What to work on:
Your copy of the entries must be exact, and it must not include the pictures.
Start of Working data
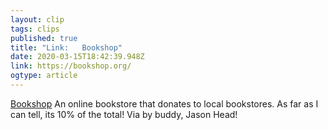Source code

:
 ```yaml
---
layout: clip 
tags: clips 
published: true 
title: "Link:   Bookshop" 
date: 2020-03-15T18:42:39.948Z 
link: https://bookshop.org/ 
ogtype: article 
---
```

[  Bookshop](https://bookshop.org/) 
An online bookstore that donates to local bookstores. As far as I can tell, its 10% of the total!
Via by buddy, Jason Head!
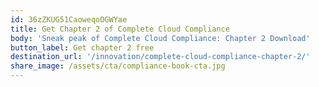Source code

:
 ```yaml
---
id: 36zZKUG51CaoweqoOGWYae
title: Get Chapter 2 of Complete Cloud Compliance
body: 'Sneak peak of Complete Cloud Compliance: Chapter 2 Download'
button_label: Get chapter 2 free
destination_url: '/innovation/complete-cloud-compliance-chapter-2/'
share_image: /assets/cta/compliance-book-cta.jpg
---
```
End of Working data
Solution for this task:
Source code

:
 ```yaml
---
layout: clip 
tags: clips 
published: true 
title: "Link:   Bookshop" 
date: 2020-03-15T18:42:39.948Z 
link: https://bookshop.org/ 
ogtype: article 
---
```

[  Bookshop](https://bookshop.org/) 
An online bookstore that donates to local bookstores. As far as I can tell, its 10% of the total!
Via by buddy, Jason Head!
Source code

:
 ```yaml
---
id: 36zZKUG51CaoweqoOGWYae
title: Get Chapter 2 of Complete Cloud Compliance
body: 'Sneak peak of Complete Cloud Compliance: Chapter 2 Download'
button_label: Get chapter 2 free
destination_url: '/innovation/complete-cloud-compliance-chapter-2/'
share_image: /assets/cta/compliance-book-cta.jpg
---
```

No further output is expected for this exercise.